**YOUR INSTRUCTIONS:**
Which lines of the records below contain the string "would"? Report each of them.

**Pictures paired with source code:**
++++++++

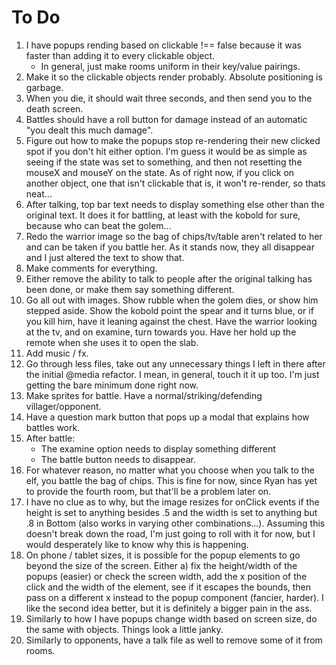 # To Do

1. I have popups rending based on clickable !== false because it was faster than adding it to every clickable object.
    * In general, just make rooms uniform in their key/value pairings.
2. Make it so the clickable objects render probably.  Absolute positioning is garbage.
3. When you die, it should wait three seconds, and then send you to the death screen.
4. Battles should have a roll button for damage instead of an automatic "you dealt this much damage".  
5. Figure out how to make the popups stop re-rendering their new clicked spot if you don't hit either option.  I'm guess it would be as simple as seeing if the state was set to something, and then not resetting the mouseX and mouseY on the state.  As of right now, if you click on another object, one that isn't clickable that is, it won't re-render, so thats neat...
6. After talking, top bar text needs to display something else other than the original text.  It does it for battling, at least with the kobold for sure, because who can beat the golem...
7. Redo the warrior image so the bag of chips/tv/table aren't related to her and can be taken if you battle her.  As it stands now, they all
disappear and I just altered the text to show that.
8. Make comments for everything.
9. Either remove the ability to talk to people after the original talking has been done, or make them say something different.
10. Go all out with images.  Show rubble when the golem dies, or show him stepped aside.  Show the kobold point the spear and it turns blue, or if you kill him, have it leaning against the chest.  Have the warrior looking at the tv, and on examine, turn towards you.  Have her hold up the remote when she uses it to open the slab.
11. Add music / fx.  
12. Go through less files, take out any unnecessary things I left in there after the initial @media refactor.  I mean, in general, touch it it up too.  I'm just getting the bare minimum done right now.
13. Make sprites for battle.  Have a normal/striking/defending villager/opponent.
14. Have a question mark button that pops up a modal that explains how battles work.
15. After battle:
    * The examine option needs to display something different
    * The battle button needs to disappear.
16. For whatever reason, no matter what you choose when you talk to the elf, you battle the bag of chips.  This is fine for now, since Ryan has yet to provide the fourth room, but that'll be a problem later on.
17. I have no clue as to why, but the image resizes for onClick events if the height is set to anything besides .5 and the width is set to anything but .8 in Bottom (also works in varying other combinations...).  Assuming this doesn't break down the road, I'm just going to roll with it for now, but I would desperately like to know why this is happening.
18. On phone / tablet sizes, it is possible for the popup elements to go beyond the size of the screen.  Either a) fix the height/width of the popups (easier) or check the screen width, add the x position of the click and the width of the element, see if it escapes the bounds, then pass on a different x instead to the popup component (fancier, harder).  I like the second idea better, but it is definitely a bigger pain in the ass.
19. Similarly to how I have popups change width based on screen size, do the same with objects.  Things look a little janky.
20. Similarly to opponents, have a talk file as well to remove some of it from rooms.



    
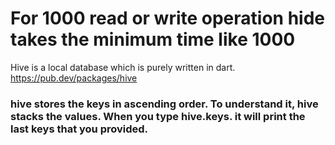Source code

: # For 1000 read or write operation hide takes the minimum time like 1000
Hive is a local database which is purely written in dart.
https://pub.dev/packages/hive

### hive stores the keys in ascending order. To understand it, hive stacks the values. When you type hive.keys. it will print the last keys that you provided. 
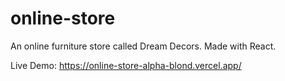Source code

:# online-store

An online furniture store called Dream Decors. Made with React.

Live Demo:
https://online-store-alpha-blond.vercel.app/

++++++++

**RESULT FOR THIS TASK:**
5. Figure out how to make the popups stop re-rendering their new clicked spot if you don't hit either option.  I'm guess it would be as simple as seeing if the state was set to something, and then not resetting the mouseX and mouseY on the state.  As of right now, if you click on another object, one that isn't clickable that is, it won't re-render, so thats neat...
17. I have no clue as to why, but the image resizes for onClick events if the height is set to anything besides .5 and the width is set to anything but .8 in Bottom (also works in varying other combinations...).  Assuming this doesn't break down the road, I'm just going to roll with it for now, but I would desperately like to know why this is happening.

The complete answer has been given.